:: Information shown ::

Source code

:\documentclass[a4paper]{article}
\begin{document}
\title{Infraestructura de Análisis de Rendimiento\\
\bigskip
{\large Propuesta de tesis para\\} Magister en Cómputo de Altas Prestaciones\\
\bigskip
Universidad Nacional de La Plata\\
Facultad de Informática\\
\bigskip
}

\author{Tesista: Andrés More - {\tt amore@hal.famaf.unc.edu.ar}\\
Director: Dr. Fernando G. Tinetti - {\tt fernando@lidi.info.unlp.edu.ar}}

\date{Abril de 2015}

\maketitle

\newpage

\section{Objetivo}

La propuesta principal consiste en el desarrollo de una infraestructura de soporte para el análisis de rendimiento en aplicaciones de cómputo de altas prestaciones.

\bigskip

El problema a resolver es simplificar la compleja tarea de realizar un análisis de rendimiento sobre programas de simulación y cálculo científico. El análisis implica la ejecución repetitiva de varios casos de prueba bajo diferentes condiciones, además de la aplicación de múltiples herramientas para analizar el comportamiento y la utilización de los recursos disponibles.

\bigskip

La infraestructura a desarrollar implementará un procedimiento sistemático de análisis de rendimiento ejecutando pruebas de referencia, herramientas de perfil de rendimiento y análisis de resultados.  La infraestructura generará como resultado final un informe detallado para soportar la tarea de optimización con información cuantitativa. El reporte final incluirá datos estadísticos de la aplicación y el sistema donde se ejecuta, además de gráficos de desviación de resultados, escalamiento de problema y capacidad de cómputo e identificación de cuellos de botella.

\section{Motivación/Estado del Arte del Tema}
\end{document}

:: Exercise goal ::
In full and verbatim, repeat the records given above.

:: Answer section ::
Source code

:\documentclass[a4paper]{article}
\begin{document}
\title{Infraestructura de Análisis de Rendimiento\\
\bigskip
{\large Propuesta de tesis para\\} Magister en Cómputo de Altas Prestaciones\\
\bigskip
Universidad Nacional de La Plata\\
Facultad de Informática\\
\bigskip
}

\author{Tesista: Andrés More - {\tt amore@hal.famaf.unc.edu.ar}\\
Director: Dr. Fernando G. Tinetti - {\tt fernando@lidi.info.unlp.edu.ar}}

\date{Abril de 2015}

\maketitle

\newpage

\section{Objetivo}

La propuesta principal consiste en el desarrollo de una infraestructura de soporte para el análisis de rendimiento en aplicaciones de cómputo de altas prestaciones.

\bigskip

El problema a resolver es simplificar la compleja tarea de realizar un análisis de rendimiento sobre programas de simulación y cálculo científico. El análisis implica la ejecución repetitiva de varios casos de prueba bajo diferentes condiciones, además de la aplicación de múltiples herramientas para analizar el comportamiento y la utilización de los recursos disponibles.

\bigskip

La infraestructura a desarrollar implementará un procedimiento sistemático de análisis de rendimiento ejecutando pruebas de referencia, herramientas de perfil de rendimiento y análisis de resultados.  La infraestructura generará como resultado final un informe detallado para soportar la tarea de optimización con información cuantitativa. El reporte final incluirá datos estadísticos de la aplicación y el sistema donde se ejecuta, además de gráficos de desviación de resultados, escalamiento de problema y capacidad de cómputo e identificación de cuellos de botella.

\section{Motivación/Estado del Arte del Tema}
\end{document}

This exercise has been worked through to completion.